March 4th having brought no resolution whatsoever to the Democratic race, the race is pressing on to the upcoming contests -- Wyoming this Saturday, Mississippi on Tuesday and then a six week break until Pennsylvania on April 22nd. The Keystone state is the only state scheduled to vote in April, followed by elections in May, starting with "Mini-mini-Super Tuesday" on the 6th (Indiana and North Carolina).
Meanwhile, the Clinton campaign is also busy recovering from weeks of internal strife and tensions between top aides, which have undermined the efficiency of what was supposed to be a ruthless and unstoppable machine.

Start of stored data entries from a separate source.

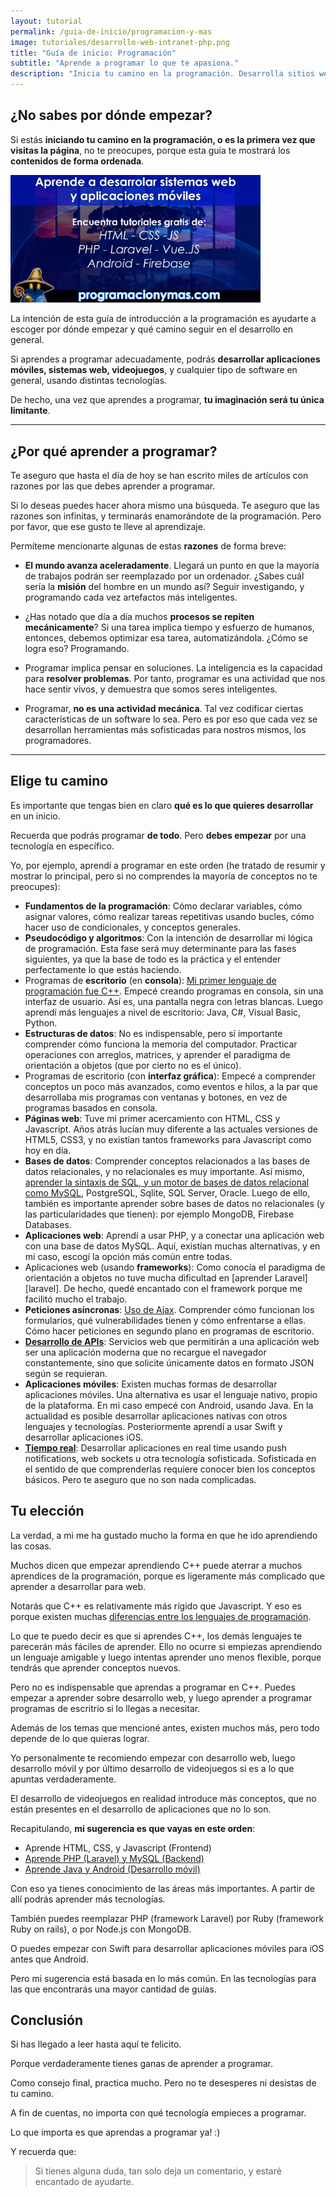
 ```yaml
---
layout: tutorial
permalink: /guia-de-inicio/programacion-y-mas
image: tutoriales/desarrollo-web-intranet-php.png
title: "Guía de inicio: Programación"
subtitle: "Aprende a programar lo que te apasiona."
description: "Inicia tu camino en la programación. Desarrolla sitios web, aplicaciones móviles y videojuegos."
---
```


<!-- Content
================================================== -->

## ¿No sabes por dónde empezar?
Si estás **iniciando tu camino en la programación, o es la primera vez que visitas la página**, no te preocupes, porque esta guía te mostrará los **contenidos de forma ordenada**.

<div class="text-center">
  <img src="/images/programacion-y-mas.png" alt="Desarrollo web y móvil" class="img-responsive" width="400">
</div>

<p class="lead">La intención de esta guía de introducción a la programación es ayudarte a escoger por dónde empezar y qué camino seguir en el desarrollo en general.</p>

Si aprendes a programar adecuadamente, podrás **desarrollar aplicaciones móviles, sistemas web, videojuegos**, y cualquier tipo de software en general, usando distintas tecnologías.

De hecho, una vez que aprendes a programar, **tu imaginación será tu única limitante**.

___

## ¿Por qué aprender a programar?

Te aseguro que hasta el día de hoy se han escrito miles de artículos con razones por las que debes aprender a programar. 

Si lo deseas puedes hacer ahora mismo una búsqueda. Te aseguro que las razones son infinitas, y terminarás enamorándote de la programación. Pero por favor, que ese gusto te lleve al aprendizaje.

Permíteme mencionarte algunas de estas **razones** de forma breve:

- **El mundo avanza aceleradamente**. Llegará un punto en que la mayoría de trabajos podrán ser reemplazado por un ordenador. ¿Sabes cuál sería la **misión** del hombre en un mundo así? Seguir investigando, y programando cada vez artefactos más inteligentes.

- ¿Has notado que día a día muchos **procesos se repiten mecánicamente**? Si una tarea implica tiempo y esfuerzo de humanos, entonces, debemos optimizar esa tarea, automatizándola. ¿Cómo se logra eso? Programando.

- Programar implica pensar en soluciones. La inteligencia es la capacidad para **resolver problemas**. Por tanto, programar es una actividad que nos hace sentir vivos, y demuestra que somos seres inteligentes.

- Programar, **no es una actividad mecánica**. Tal vez codificar ciertas características de un software lo sea. Pero es por eso que cada vez se desarrollan herramientas más sofisticadas para nostros mismos, los programadores.

___

## Elige tu camino

Es importante que tengas bien en claro **qué es lo que quieres desarrollar** en un inicio.

Recuerda que podrás programar **de todo**. Pero **debes empezar** por una tecnología en específico.

Yo, por ejemplo, aprendí a programar en este orden (he tratado de resumir y mostrar lo principal, pero si no comprendes la mayoría de conceptos no te preocupes):

- **Fundamentos de la programación**: Cómo declarar variables, cómo asignar valores, cómo realizar tareas repetitivas usando bucles, cómo hacer uso de condicionales, y conceptos generales.
- **Pseudocódigo y algoritmos**: Con la intención de desarrollar mi lógica de programación. Esta fase será muy determinante para las fases siguientes, ya que la base de todo es la práctica y el entender perfectamente lo que estás haciendo.
- Programas de **escritorio** (en **consola**): [Mi primer lenguaje de programación fue C++][cplusplus]. Empecé creando programas en consola, sin una interfaz de usuario. Así es, una pantalla negra con letras blancas. Luego aprendí más lenguajes a nivel de escritorio: Java, C#, Visual Basic, Python.
- **Estructuras de datos**: No es indispensable, pero sí importante comprender cómo funciona la memoria del computador. Practicar operaciones con arreglos, matrices, y aprender el paradigma de orientación a objetos (que por cierto no es el único).
- Programas de escritorio (con **interfaz gráfica**): Empecé a comprender conceptos un poco más avanzados, como eventos e hilos, a la par que desarrollaba mis programas con ventanas y botones, en vez de programas basados en consola.
- **Páginas web**: Tuve mi primer acercamiento con HTML, CSS y Javascript. Años atrás lucían muy diferente a las actuales versiones de HTML5, CSS3, y no existían tantos frameworks para Javascript como hoy en día.
- **Bases de datos**: Comprender conceptos relacionados a las bases de datos relacionales, y no relacionales es muy importante. Así mismo, [aprender la sintaxis de SQL, y un motor de bases de datos relacional como MySQL][bases-datos], PostgreSQL, Sqlite, SQL Server, Oracle. Luego de ello, también es importante aprender sobre bases de datos no relacionales (y las particularidades que tienen): por ejemplo MongoDB, Firebase Databases.
- **Aplicaciones web**: Aprendí a usar PHP, y a conectar una aplicación web con una base de datos MySQL. Aquí, existían muchas alternativas, y en mi caso, escogí la opción más común entre todas.
- Aplicaciones web (usando **frameworks**): Como conocía el paradigma de orientación a objetos no tuve mucha dificultad en [aprender Laravel][laravel]. De hecho, quedé encantado con el framework porque me facilitó mucho el trabajo.
- **Peticiones asíncronas**: [Uso de Ajax][ajax]. Comprender cómo funcionan los formularios, qué vulnerabilidades tienen y cómo enfrentarse a ellas. Cómo hacer peticiones en segundo plano en programas de escritorio.
- [**Desarrollo de APIs**][serie-laravel]: Servicios web que permitirán a una aplicación web ser una aplicación moderna que no recargue el navegador constantemente, sino que solicite únicamente datos en formato JSON según se requieran.
- **Aplicaciones móviles**: Existen muchas formas de desarrollar aplicaciones móviles. Una alternativa es usar el lenguaje nativo, propio de la plataforma. En mi caso empecé con Android, usando Java. En la actualidad es posible desarrollar aplicaciones nativas con otros lenguajes y tecnologías. Posteriormente aprendí a usar Swift y desarrollar aplicaciones iOS.
- [**Tiempo real**][tiempo-real]: Desarrollar aplicaciones en real time usando push notifications, web sockets u otra tecnología sofisticada. Sofisticada en el sentido de que comprenderlas requiere conocer bien los conceptos básicos. Pero te aseguro que no son nada complicadas.

## Tu elección

La verdad, a mi me ha gustado mucho la forma en que he ido aprendiendo las cosas.

Muchos dicen que empezar aprendiendo C++ puede aterrar a muchos aprendices de la programación, porque es ligeramente más complicado que aprender a desarrollar para web.

Notarás que C++ es relativamente más rígido que Javascript. Y eso es porque existen muchas [diferencias entre los lenguajes de programación][tipos-lenguaje].

Lo que te puedo decir es que si aprendes C++, los demás lenguajes te parecerán más fáciles de aprender. Ello no ocurre si empiezas aprendiendo un lenguaje amigable y luego intentas aprender uno menos flexible, porque tendrás que aprender conceptos nuevos.

Pero no es indispensable que aprendas a programar en C++. Puedes empezar a aprender sobre desarrollo web, y luego aprender a programar programas de escritrio si lo llegas a necesitar.

Además de los temas que mencioné antes, existen muchos más, pero todo depende de lo que quieras lograr.

Yo personalmente te recomiendo empezar con desarrollo web, luego desarrollo móvil y por último desarrollo de videojuegos si es a lo que apuntas verdaderamente.

El desarrollo de videojuegos en realidad introduce más conceptos, que no están presentes en el desarrollo de aplicaciones que no lo son.

Recapitulando, **mi sugerencia es que vayas en este orden**:

- Aprende HTML, CSS, y Javascript (Frontend)
- [Aprende PHP (Laravel) y MySQL (Backend)][aplicaciones-web]
- [Aprende Java y Android (Desarrollo móvil)][android-layouts]

Con eso ya tienes conocimiento de las áreas más importantes. A partir de allí podrás aprender más tecnologías. 

También puedes reemplazar PHP (framework Laravel) por Ruby (framework Ruby on rails), o por Node.js con MongoDB.

O puedes empezar con Swift para desarrollar aplicaciones móviles para iOS antes que Android.

Pero mi sugerencia está basada en lo más común. En las tecnologías para las que encontrarás una mayor cantidad de guías.

## Conclusión

Si has llegado a leer hasta aquí te felicito.

Porque verdaderamente tienes ganas de aprender a programar.

Como consejo final, practica mucho. Pero no te desesperes ni desistas de tu camino.

A fin de cuentas, no importa con qué tecnología empieces a programar. 

Lo que importa es que aprendas a programar ya! :)

Y recuerda que:

> Si tienes alguna duda, tan solo deja un comentario, y estaré encantado de ayudarte.

[cplusplus]: https://www.youtube.com/playlist?list=PLzSFZWTjelbK2wOQ5gGwWp_Lvwt3I4OQt
[tipos-lenguaje]: https://www.youtube.com/watch?v=2qixBqVkG1o
[bases-datos]: https://www.youtube.com/playlist?list=PLzSFZWTjelbJ01UciHPAWTqUFWesoGr9A
[aplicaciones-web]: https://www.youtube.com/playlist?list=PLzSFZWTjelbKxsOl5iaP9O7jqIFca7Jpt
[ajax]: https://www.youtube.com/playlist?list=PLzSFZWTjelbIuFs1ekK8b1hw_peBUYNkg
[serie-laravel]: https://www.youtube.com/playlist?list=PLzSFZWTjelbJTgPatTzeF1fvoMsqawntG
[api-laravel]: https://www.youtube.com/watch?v=RpWzd0-_47o
[tiempo-real]: https://www.youtube.com/watch?v=7NInwpNmgSg
[android-layouts]: https://www.youtube.com/playlist?list=PLzSFZWTjelbJyLI3f0Kr8PYceAQB_9R3Y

Yesterday, the Washington Post published a very well sourced must-read account of the intra-campaign fights that goes way back to the beginning of the year and even provides some new information (for example the fact that Bill Clinton decided by himself to go and blanket South Carolina in the days leading up to that primary, and that Hillary's entourage did not dare tell him to pull back because they had never been his entourage).
The article's main narrative predictably centers on Mark Penn and the number of times his innumerable enemies (Ickes, Patti Doyle, the "White Boys") have tried to get him fired or at least have tried to minimize his influence; in recent weeks, the different camps have been dueling to blame each other for the campaign's difficulties -- with expletive-filled arguments. The article also provides some background to the most puzzling question of this primary season: Why did Clinton entirely give up on Super Tuesday's caucuses, allowing Obama to run up huge margins there? It appears that some aides had warned against it, but that others -- including Sen. Clinton -- were too "burned" by Iowa to want to try that again.
There would have been infinitely more of these kinds of stories had Clinton been eliminated on Tuesday. But right now, there isn't much time for retrospect, as both campaigns are focusing on the elections of the next few days. Wyoming only awards 12 delegates, but keep in mind that it is in small states like this that Clinton fell so far behind in February. In Idaho, for example, the delegate split was a dramatic 15 to 3, a bigger margin than Clinton obtained in some of her strongest states like New Jersey. Accordingly, both Obama and Clinton are running radio ads in Wyoming -- a state that is certainly not used to hearing ads for Democratic presidential candidates. Bill Clinton is campaigning in Wyoming today, and will then travel to Mississippi, and Hillary might be in Wyoming tomorrow as well.